Description
The visionary Ebenezer Howard was one of the founders of the first Garden City, named Letchworth Garden City, established as a cooperative near London in 1903. In 1909, the Homesgarth House (now called Sollershot House) was built in this Garden City by architect Clapham Lander and had a total of 48 apartments, which shared a central kitchen, dining hall, and other collective recreation rooms.[1] The Homesgarth House also included a nursery and collective circulation paths in the form of a colonnade that doubled as recreation and communication space. The shared living spaces of the residential project, which was built around a central courtyard, had similarities with the Central-Kitchen Houses but lacked full functionality. For example, there was no meal delivery to the individual apartments via dumbwaiter, which was a typical feature of Central-Kitchen Houses.[2]

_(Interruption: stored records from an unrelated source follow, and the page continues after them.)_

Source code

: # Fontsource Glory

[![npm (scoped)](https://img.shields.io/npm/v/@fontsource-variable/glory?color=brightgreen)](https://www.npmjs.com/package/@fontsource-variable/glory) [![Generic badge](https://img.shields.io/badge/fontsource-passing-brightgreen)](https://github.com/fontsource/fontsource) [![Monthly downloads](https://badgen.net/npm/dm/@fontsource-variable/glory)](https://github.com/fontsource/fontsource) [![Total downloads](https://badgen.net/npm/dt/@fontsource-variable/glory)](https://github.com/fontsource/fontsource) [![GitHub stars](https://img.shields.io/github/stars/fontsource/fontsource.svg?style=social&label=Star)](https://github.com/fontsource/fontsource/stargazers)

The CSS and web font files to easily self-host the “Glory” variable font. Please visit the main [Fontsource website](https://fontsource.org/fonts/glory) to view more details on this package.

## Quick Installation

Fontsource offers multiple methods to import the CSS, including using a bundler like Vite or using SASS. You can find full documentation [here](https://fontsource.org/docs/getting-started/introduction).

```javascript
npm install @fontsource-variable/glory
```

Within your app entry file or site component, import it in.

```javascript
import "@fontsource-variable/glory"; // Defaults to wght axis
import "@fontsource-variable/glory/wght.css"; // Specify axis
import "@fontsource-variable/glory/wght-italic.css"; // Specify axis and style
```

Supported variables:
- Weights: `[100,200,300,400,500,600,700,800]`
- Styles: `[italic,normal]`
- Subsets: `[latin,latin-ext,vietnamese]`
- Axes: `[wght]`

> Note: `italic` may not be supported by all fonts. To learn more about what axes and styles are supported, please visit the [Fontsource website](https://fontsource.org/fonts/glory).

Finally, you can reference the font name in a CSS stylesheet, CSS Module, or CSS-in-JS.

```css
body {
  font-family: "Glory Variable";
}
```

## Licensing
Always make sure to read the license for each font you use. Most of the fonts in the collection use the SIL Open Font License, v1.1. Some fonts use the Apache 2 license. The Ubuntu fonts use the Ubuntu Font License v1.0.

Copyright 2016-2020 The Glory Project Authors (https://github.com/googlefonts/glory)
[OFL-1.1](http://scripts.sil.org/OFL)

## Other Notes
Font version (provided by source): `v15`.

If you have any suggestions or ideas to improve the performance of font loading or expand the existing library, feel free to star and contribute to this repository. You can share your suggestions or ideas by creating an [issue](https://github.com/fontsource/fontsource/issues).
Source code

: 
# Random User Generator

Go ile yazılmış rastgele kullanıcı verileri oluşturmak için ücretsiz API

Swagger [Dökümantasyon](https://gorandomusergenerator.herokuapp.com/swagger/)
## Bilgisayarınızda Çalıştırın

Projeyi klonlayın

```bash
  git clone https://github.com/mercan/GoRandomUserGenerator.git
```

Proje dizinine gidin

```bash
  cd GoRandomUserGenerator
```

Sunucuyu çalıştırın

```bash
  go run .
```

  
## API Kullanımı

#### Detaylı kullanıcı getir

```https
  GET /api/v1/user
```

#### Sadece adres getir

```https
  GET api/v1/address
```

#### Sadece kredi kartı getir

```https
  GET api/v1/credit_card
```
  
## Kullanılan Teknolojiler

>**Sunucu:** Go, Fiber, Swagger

The Homesgarth House was considered highly experimental, even within Europe’s first Garden City. The individual apartments functioned relatively autonomously and were less dependent on common areas than the housing models of Large Housing Complexes, Men’s and Women’s Hostels and Boarding Houses, and Central-Kitchen Houses. Ebenezer Howard, who himself lived on site until 1920, had to admit that the working-class residents preferred the terraced houses of the Garden City; the centralized organization of the household and the decentralized cityscape of the Letchworth Garden City seemed contradictory.[3] In the end, only around 24 families wanted to move in to Homesgarth House, according to some sources, the residential project was never fully completed. Only a handful of documents and plans concerning the project are known to exist.[4]







Footnotes
Data differs on the number of apartments. According to some sources, there were only 32. See Miller (1989): Letchworth, The First Garden City, p. 74 or also Muscheler (2007): Das Haus ohne Augenbrauen, Architekturgeschichte aus dem 20. Jahrhundert, p. 31.
Muscheler (2007): Das Haus ohne Augenbrauen, Architekturgeschichte aus dem 20. Jahrhundert, p. 29 f.
Uhlig (1981): Kollektivmodell Einküchenhaus, Wohnreform und Architekturdebatte zwischen Frauenbewegung und Funktionalismus, p. 12.
Muscheler (2007): Das Haus ohne Augenbrauen, Architekturgeschichte aus dem 20. Jahrhundert, p. 32.
Originally published in: Susanne Schmid, Dietmar Eberle, Margrit Hugentobler (eds.), A History of Collective Living. Forms of Shared Housing, Birkhäuser, 2019. Translation by Word Up!, LLC, edited for Building Types Online.